The ongoing commodity and energy price spikes and the recessionary pressures facing developed economies, has generated an intense debate about globalization and global free trade. The atmosphere of unqualified acceptance of globalization that prevailed in the nineties and early part of this decade, has given way to a more nuanced view. There is enough evidence to indicate that the outcomes from two decades of globalization and falling trade barriers may have been mixed, and may even have contributed to widening inequality across the world. This debate has been the subject of previous posts in this blog here and here.
Dani Rodrik neatly sums up the growing body of critical opinion against any unrestrained acceptance of globalization. He writes, "So we have Paul Samuelson, the author of the post-war era's landmark economics textbook, reminding his fellow economists that China's gains in globalisation may well come at the expense of the US; Paul Krugman, today's foremost international trade theorist, arguing that trade with low-income countries is no longer too small to have an effect on inequality; Alan Blinder, a former US Federal Reserve vice-chairman, worrying that international outsourcing will cause unprecedented dislocations for the US labour force; Martin Wolf, the Financial Times columnist and one of the most articulate advocates of globalisation, writing of his disappointment with how financial globalisation has turned out; and Larry Summers, the US Treasury chief and the Clinton administration's "Mr Globalisation", musing about the dangers of a race to the bottom in national regulations and the need for international labour standards."

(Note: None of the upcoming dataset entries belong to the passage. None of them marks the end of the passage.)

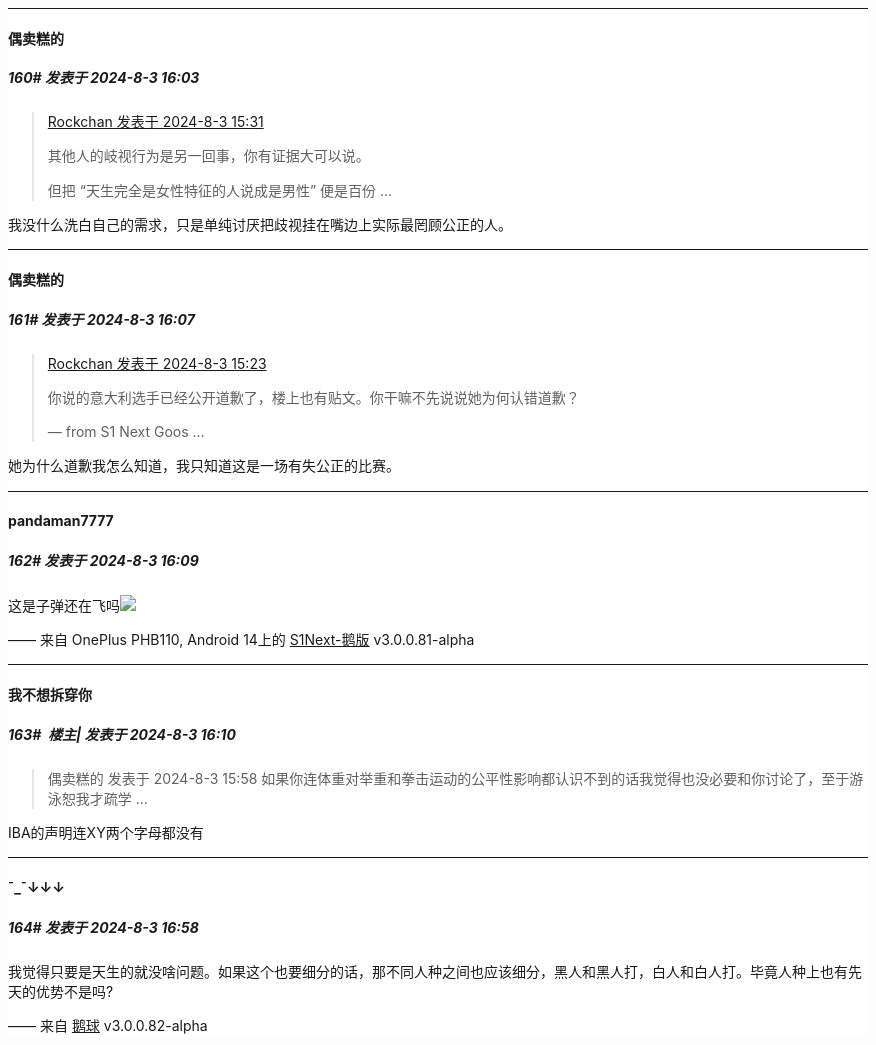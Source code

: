 
*****

####  偶卖糕的  
##### 160#       发表于 2024-8-3 16:03

<blockquote><a href="httphttps://bbs.saraba1st.com/2b/forum.php?mod=redirect&amp;goto=findpost&amp;pid=65784089&amp;ptid=2193634" target="_blank">Rockchan 发表于 2024-8-3 15:31</a>

其他人的岐视行为是另一回事，你有证据大可以说。

但把 “天生完全是女性特征的人说成是男性” 便是百份 ...</blockquote>
我没什么洗白自己的需求，只是单纯讨厌把歧视挂在嘴边上实际最罔顾公正的人。


*****

####  偶卖糕的  
##### 161#       发表于 2024-8-3 16:07

<blockquote><a href="httphttps://bbs.saraba1st.com/2b/forum.php?mod=redirect&amp;goto=findpost&amp;pid=65784039&amp;ptid=2193634" target="_blank">Rockchan 发表于 2024-8-3 15:23</a>

你说的意大利选手已经公开道歉了，楼上也有贴文。你干嘛不先说说她为何认错道歉？

— from S1 Next Goos ...</blockquote>
她为什么道歉我怎么知道，我只知道这是一场有失公正的比赛。

*****

####  pandaman7777  
##### 162#       发表于 2024-8-3 16:09

这是子弹还在飞吗<img src="https://static.saraba1st.com/image/smiley/face2017/003.png" referrerpolicy="no-referrer">

—— 来自 OnePlus PHB110, Android 14上的 [S1Next-鹅版](https://github.com/ykrank/S1-Next/releases) v3.0.0.81-alpha


*****

####  我不想拆穿你  
##### 163#         楼主| 发表于 2024-8-3 16:10

<blockquote>偶卖糕的 发表于 2024-8-3 15:58
如果你连体重对举重和拳击运动的公平性影响都认识不到的话我觉得也没必要和你讨论了，至于游泳恕我才疏学 ...</blockquote>
IBA的声明连XY两个字母都没有


*****

####  ˉ_ˉ↓↓↓  
##### 164#       发表于 2024-8-3 16:58

我觉得只要是天生的就没啥问题。如果这个也要细分的话，那不同人种之间也应该细分，黑人和黑人打，白人和白人打。毕竟人种上也有先天的优势不是吗?

—— 来自 [鹅球](https://www.pgyer.com/xfPejhuq) v3.0.0.82-alpha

A few months back, University of California's Graduate School of Business (GSB) professors, Christian Borda and John Romalis, had argued in an NBER working paper that trade with China may have had the impact of lowering the prices paid by the poorer Americans for their daily consumption needs, thereby mitigating the effects of widening inequality. They wrote, "Since Chinese exports are concentrated in low-quality non-durable products that are heavily purchased by poorer Americans, we find that about one third of the relative price drops faced by the poor are associated with rising Chinese imports".
This and an NYT column by Tyler Cowen, reiterating his belief that globalization produces net benefits for everyone, triggered off an interesting debate in the blogosphere. Cowen had argued that the pace of globalization should not be linked to issues like strengthening social safety nets etc. He wrote that instead of worrying about globalization America should focus on getting its schools, health care and banking systems right.

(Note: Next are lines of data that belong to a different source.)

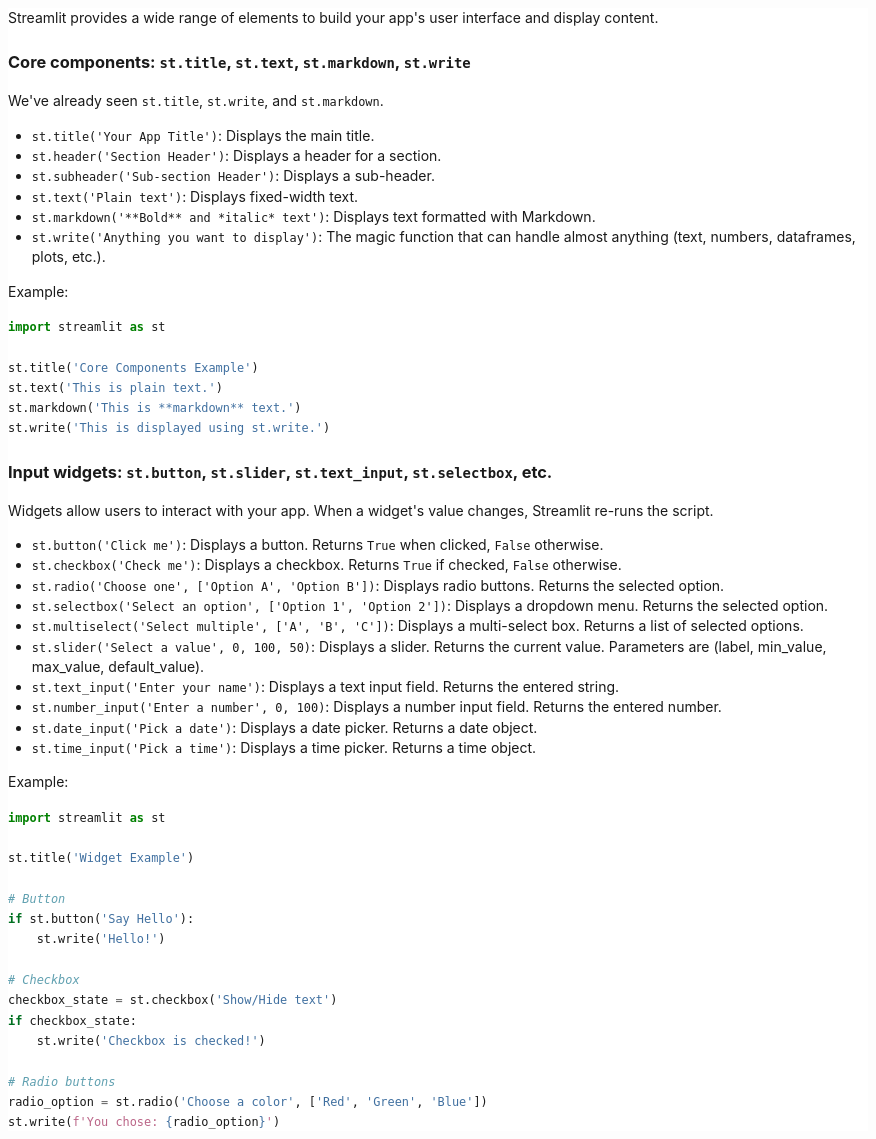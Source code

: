 Streamlit provides a wide range of elements to build your app's user interface and display content.

### Core components: `st.title`, `st.text`, `st.markdown`, `st.write`

We've already seen `st.title`, `st.write`, and `st.markdown`.

*   `st.title('Your App Title')`: Displays the main title.
*   `st.header('Section Header')`: Displays a header for a section.
*   `st.subheader('Sub-section Header')`: Displays a sub-header.
*   `st.text('Plain text')`: Displays fixed-width text.
*   `st.markdown('**Bold** and *italic* text')`: Displays text formatted with Markdown.
*   `st.write('Anything you want to display')`: The magic function that can handle almost anything (text, numbers, dataframes, plots, etc.).

Example:

```python
import streamlit as st

st.title('Core Components Example')
st.text('This is plain text.')
st.markdown('This is **markdown** text.')
st.write('This is displayed using st.write.')
```

### Input widgets: `st.button`, `st.slider`, `st.text_input`, `st.selectbox`, etc.

Widgets allow users to interact with your app. When a widget's value changes, Streamlit re-runs the script.

*   `st.button('Click me')`: Displays a button. Returns `True` when clicked, `False` otherwise.
*   `st.checkbox('Check me')`: Displays a checkbox. Returns `True` if checked, `False` otherwise.
*   `st.radio('Choose one', ['Option A', 'Option B'])`: Displays radio buttons. Returns the selected option.
*   `st.selectbox('Select an option', ['Option 1', 'Option 2'])`: Displays a dropdown menu. Returns the selected option.
*   `st.multiselect('Select multiple', ['A', 'B', 'C'])`: Displays a multi-select box. Returns a list of selected options.
*   `st.slider('Select a value', 0, 100, 50)`: Displays a slider. Returns the current value. Parameters are (label, min_value, max_value, default_value).
*   `st.text_input('Enter your name')`: Displays a text input field. Returns the entered string.
*   `st.number_input('Enter a number', 0, 100)`: Displays a number input field. Returns the entered number.
*   `st.date_input('Pick a date')`: Displays a date picker. Returns a date object.
*   `st.time_input('Pick a time')`: Displays a time picker. Returns a time object.

Example:

```python
import streamlit as st

st.title('Widget Example')

# Button
if st.button('Say Hello'):
    st.write('Hello!')

# Checkbox
checkbox_state = st.checkbox('Show/Hide text')
if checkbox_state:
    st.write('Checkbox is checked!')

# Radio buttons
radio_option = st.radio('Choose a color', ['Red', 'Green', 'Blue'])
st.write(f'You chose: {radio_option}')
```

Mark Thoma differed by claiming that the net impact of globalization and increased trade on the middle- and lower-income households is more negative than is commonly projected. He also wrote that "maintaining political support for increased openness will require that the gains from trade and technological change be shared more equitably, and that economic risk be dispersed across a much broader swathe of the population through risk transfer mechanisms such as enhanced social insurance".
Brad DeLong waded into the debate by claiming that globalization and trade were bit players in reasons for widening inequality within the US, and argues that the conclusions of Stolper-Samuelson hypothesis may be not correct.

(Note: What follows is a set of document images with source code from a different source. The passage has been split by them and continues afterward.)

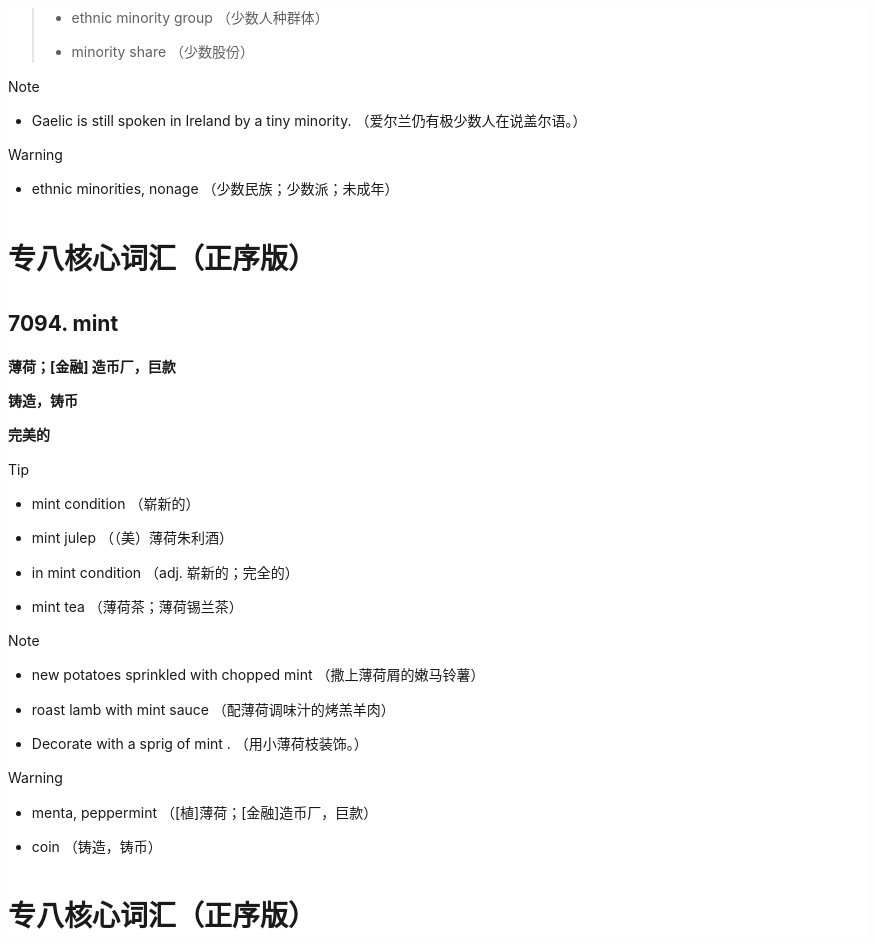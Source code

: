> - ethnic minority group （少数人种群体）
>
> - minority share （少数股份）
>

> [!NOTE]
>
> - Gaelic is still spoken in Ireland by a tiny minority. （爱尔兰仍有极少数人在说盖尔语。）
>

> [!WARNING]
>
> - ethnic minorities, nonage （少数民族；少数派；未成年）
>

# 专八核心词汇（正序版）

## 7094. mint

**薄荷；[金融] 造币厂，巨款**

**铸造，铸币**

**完美的**

> [!TIP]
>
> - mint condition （崭新的）
>
> - mint julep （（美）薄荷朱利酒）
>
> - in mint condition （adj. 崭新的；完全的）
>
> - mint tea （薄荷茶；薄荷锡兰茶）
>

> [!NOTE]
>
> - new potatoes sprinkled with chopped mint （撒上薄荷屑的嫩马铃薯）
>
> - roast lamb with mint sauce （配薄荷调味汁的烤羔羊肉）
>
> - Decorate with a sprig of mint . （用小薄荷枝装饰。）
>

> [!WARNING]
>
> - menta, peppermint （[植]薄荷；[金融]造币厂，巨款）
>
> - coin （铸造，铸币）
>

# 专八核心词汇（正序版）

Dani Rodrik has consistently argued that the benefits of free trade may have been wildly over-estimated. Using standard models, he claims that the net benefits from free trade may be less than 1% of GDP for the US economy.
The theory of comparative advantage claims that free trade lowers relative prices and not the general price level. Therefore, when a country opens up to trade (or liberalizes its trade), it is the relative price of imports that comes down; by necessity, the relative prices of its exports must go up! If the consumption basket of the majority of people are weighted in favor of the importables, the consumers are better off. But if the basket is in favor of exportables, then the consumers are worse off.
However, none of the leading opponents of unfettered globalization, including the most extremist voices like Jospeh Stiglitz, are against turning back on globalization. What they want is the creation of new institutions and compensation mechanisms – domestically and internationally – that will render globalisation more effective, fairer, and more sustainable. But their appears no single universally acceptable consensus about what sets of policies to follow to achieve these objectives and make globalization more acceptable. As Dani Rodrik writes, at a time of extreme global economic uncertainty, the world economy desperately awaits the new Keynes.